## Data to process

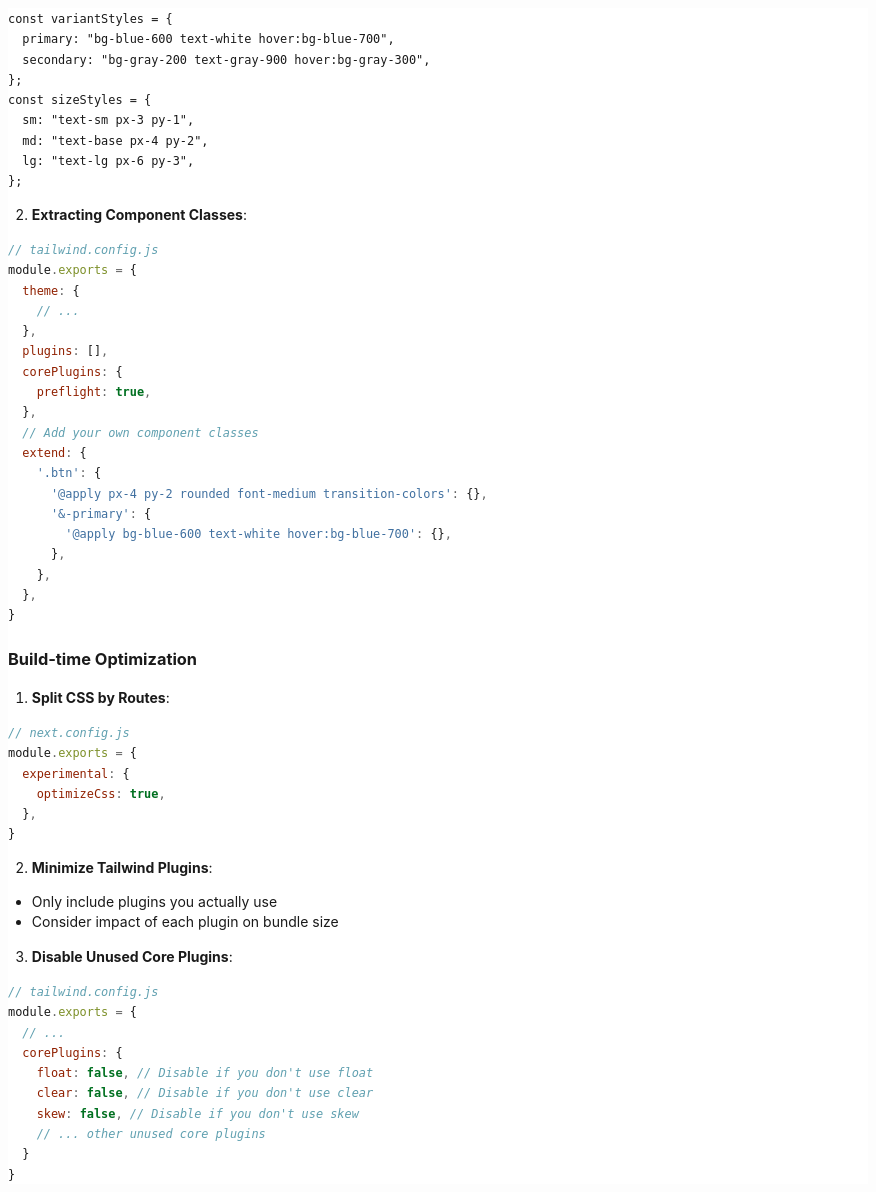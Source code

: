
 ```tsx
const variantStyles = {
  primary: "bg-blue-600 text-white hover:bg-blue-700",
  secondary: "bg-gray-200 text-gray-900 hover:bg-gray-300",
};
const sizeStyles = {
  sm: "text-sm px-3 py-1",
  md: "text-base px-4 py-2",
  lg: "text-lg px-6 py-3",
};
```

2. **Extracting Component Classes**:
```js
// tailwind.config.js
module.exports = {
  theme: {
    // ...
  },
  plugins: [],
  corePlugins: {
    preflight: true,
  },
  // Add your own component classes
  extend: {
    '.btn': {
      '@apply px-4 py-2 rounded font-medium transition-colors': {},
      '&-primary': {
        '@apply bg-blue-600 text-white hover:bg-blue-700': {},
      },
    },
  },
}
```

### Build-time Optimization

1. **Split CSS by Routes**:
```js
// next.config.js
module.exports = {
  experimental: {
    optimizeCss: true,
  },
}
```

2. **Minimize Tailwind Plugins**:
- Only include plugins you actually use
- Consider impact of each plugin on bundle size

3. **Disable Unused Core Plugins**:
```js
// tailwind.config.js
module.exports = {
  // ...
  corePlugins: {
    float: false, // Disable if you don't use float
    clear: false, // Disable if you don't use clear
    skew: false, // Disable if you don't use skew
    // ... other unused core plugins
  }
}
```
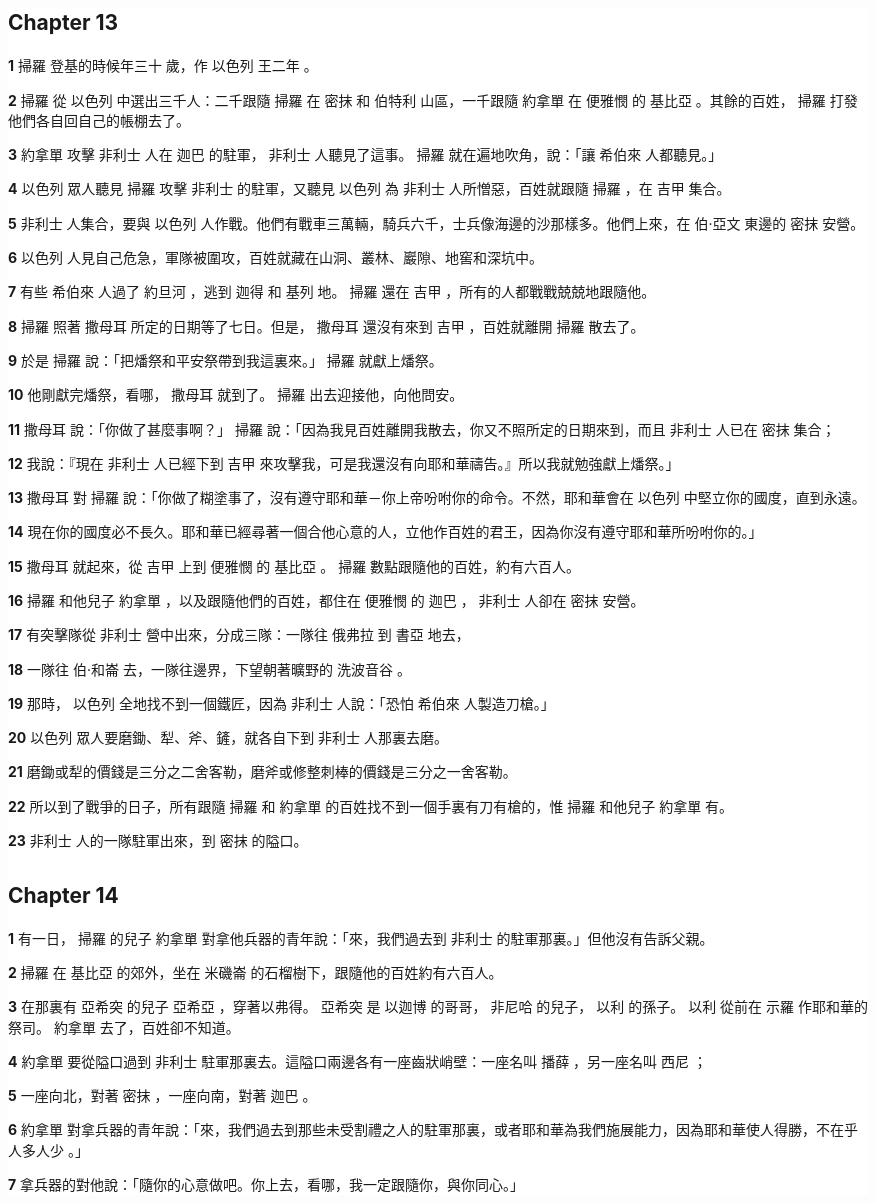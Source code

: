 ## Chapter 13

**1** 掃羅 登基的時候年三十 歲，作 以色列 王二年 。

**2** 掃羅 從 以色列 中選出三千人：二千跟隨 掃羅 在 密抹 和 伯特利 山區，一千跟隨 約拿單 在 便雅憫 的 基比亞 。其餘的百姓， 掃羅 打發他們各自回自己的帳棚去了。

**3** 約拿單 攻擊 非利士 人在 迦巴 的駐軍， 非利士 人聽見了這事。 掃羅 就在遍地吹角，說：「讓 希伯來 人都聽見。」

**4** 以色列 眾人聽見 掃羅 攻擊 非利士 的駐軍，又聽見 以色列 為 非利士 人所憎惡，百姓就跟隨 掃羅 ，在 吉甲 集合。

**5** 非利士 人集合，要與 以色列 人作戰。他們有戰車三萬輛，騎兵六千，士兵像海邊的沙那樣多。他們上來，在 伯‧亞文 東邊的 密抹 安營。

**6** 以色列 人見自己危急，軍隊被圍攻，百姓就藏在山洞、叢林、巖隙、地窖和深坑中。

**7** 有些 希伯來 人過了 約旦河 ，逃到 迦得 和 基列 地。 掃羅 還在 吉甲 ，所有的人都戰戰兢兢地跟隨他。

**8** 掃羅 照著 撒母耳 所定的日期等了七日。但是， 撒母耳 還沒有來到 吉甲 ，百姓就離開 掃羅 散去了。

**9** 於是 掃羅 說：「把燔祭和平安祭帶到我這裏來。」 掃羅 就獻上燔祭。

**10** 他剛獻完燔祭，看哪， 撒母耳 就到了。 掃羅 出去迎接他，向他問安。

**11** 撒母耳 說：「你做了甚麼事啊？」 掃羅 說：「因為我見百姓離開我散去，你又不照所定的日期來到，而且 非利士 人已在 密抹 集合；

**12** 我說：『現在 非利士 人已經下到 吉甲 來攻擊我，可是我還沒有向耶和華禱告。』所以我就勉強獻上燔祭。」

**13** 撒母耳 對 掃羅 說：「你做了糊塗事了，沒有遵守耶和華－你上帝吩咐你的命令。不然，耶和華會在 以色列 中堅立你的國度，直到永遠。

**14** 現在你的國度必不長久。耶和華已經尋著一個合他心意的人，立他作百姓的君王，因為你沒有遵守耶和華所吩咐你的。」

**15** 撒母耳 就起來，從 吉甲 上到 便雅憫 的 基比亞 。 掃羅 數點跟隨他的百姓，約有六百人。

**16** 掃羅 和他兒子 約拿單 ，以及跟隨他們的百姓，都住在 便雅憫 的 迦巴 ， 非利士 人卻在 密抹 安營。

**17** 有突擊隊從 非利士 營中出來，分成三隊：一隊往 俄弗拉 到 書亞 地去，

**18** 一隊往 伯‧和崙 去，一隊往邊界，下望朝著曠野的 洗波音谷 。

**19** 那時， 以色列 全地找不到一個鐵匠，因為 非利士 人說：「恐怕 希伯來 人製造刀槍。」

**20** 以色列 眾人要磨鋤、犁、斧、鏟，就各自下到 非利士 人那裏去磨。

**21** 磨鋤或犁的價錢是三分之二舍客勒，磨斧或修整刺棒的價錢是三分之一舍客勒。

**22** 所以到了戰爭的日子，所有跟隨 掃羅 和 約拿單 的百姓找不到一個手裏有刀有槍的，惟 掃羅 和他兒子 約拿單 有。

**23** 非利士 人的一隊駐軍出來，到 密抹 的隘口。

## Chapter 14

**1** 有一日， 掃羅 的兒子 約拿單 對拿他兵器的青年說：「來，我們過去到 非利士 的駐軍那裏。」但他沒有告訴父親。

**2** 掃羅 在 基比亞 的郊外，坐在 米磯崙 的石榴樹下，跟隨他的百姓約有六百人。

**3** 在那裏有 亞希突 的兒子 亞希亞 ，穿著以弗得。 亞希突 是 以迦博 的哥哥， 非尼哈 的兒子， 以利 的孫子。 以利 從前在 示羅 作耶和華的祭司。 約拿單 去了，百姓卻不知道。

**4** 約拿單 要從隘口過到 非利士 駐軍那裏去。這隘口兩邊各有一座齒狀峭壁：一座名叫 播薛 ，另一座名叫 西尼 ；

**5** 一座向北，對著 密抹 ，一座向南，對著 迦巴 。

**6** 約拿單 對拿兵器的青年說：「來，我們過去到那些未受割禮之人的駐軍那裏，或者耶和華為我們施展能力，因為耶和華使人得勝，不在乎人多人少 。」

**7** 拿兵器的對他說：「隨你的心意做吧。你上去，看哪，我一定跟隨你，與你同心。」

## Work instruction
Give only the lines from the one holding "歲，作 以色列 王二年 。" through the one holding "說：「你做了糊塗事了，沒有遵守耶和華－你上帝吩咐你的命令。不然，耶和華會在 以色列 中堅立你的國度，直到永遠。", each restated exactly as it appears above.

## Task solution
**1** 掃羅 登基的時候年三十 歲，作 以色列 王二年 。

**2** 掃羅 從 以色列 中選出三千人：二千跟隨 掃羅 在 密抹 和 伯特利 山區，一千跟隨 約拿單 在 便雅憫 的 基比亞 。其餘的百姓， 掃羅 打發他們各自回自己的帳棚去了。

**3** 約拿單 攻擊 非利士 人在 迦巴 的駐軍， 非利士 人聽見了這事。 掃羅 就在遍地吹角，說：「讓 希伯來 人都聽見。」

**4** 以色列 眾人聽見 掃羅 攻擊 非利士 的駐軍，又聽見 以色列 為 非利士 人所憎惡，百姓就跟隨 掃羅 ，在 吉甲 集合。

**5** 非利士 人集合，要與 以色列 人作戰。他們有戰車三萬輛，騎兵六千，士兵像海邊的沙那樣多。他們上來，在 伯‧亞文 東邊的 密抹 安營。

**6** 以色列 人見自己危急，軍隊被圍攻，百姓就藏在山洞、叢林、巖隙、地窖和深坑中。

**7** 有些 希伯來 人過了 約旦河 ，逃到 迦得 和 基列 地。 掃羅 還在 吉甲 ，所有的人都戰戰兢兢地跟隨他。

**8** 掃羅 照著 撒母耳 所定的日期等了七日。但是， 撒母耳 還沒有來到 吉甲 ，百姓就離開 掃羅 散去了。

**9** 於是 掃羅 說：「把燔祭和平安祭帶到我這裏來。」 掃羅 就獻上燔祭。

**10** 他剛獻完燔祭，看哪， 撒母耳 就到了。 掃羅 出去迎接他，向他問安。

**11** 撒母耳 說：「你做了甚麼事啊？」 掃羅 說：「因為我見百姓離開我散去，你又不照所定的日期來到，而且 非利士 人已在 密抹 集合；

**12** 我說：『現在 非利士 人已經下到 吉甲 來攻擊我，可是我還沒有向耶和華禱告。』所以我就勉強獻上燔祭。」

**13** 撒母耳 對 掃羅 說：「你做了糊塗事了，沒有遵守耶和華－你上帝吩咐你的命令。不然，耶和華會在 以色列 中堅立你的國度，直到永遠。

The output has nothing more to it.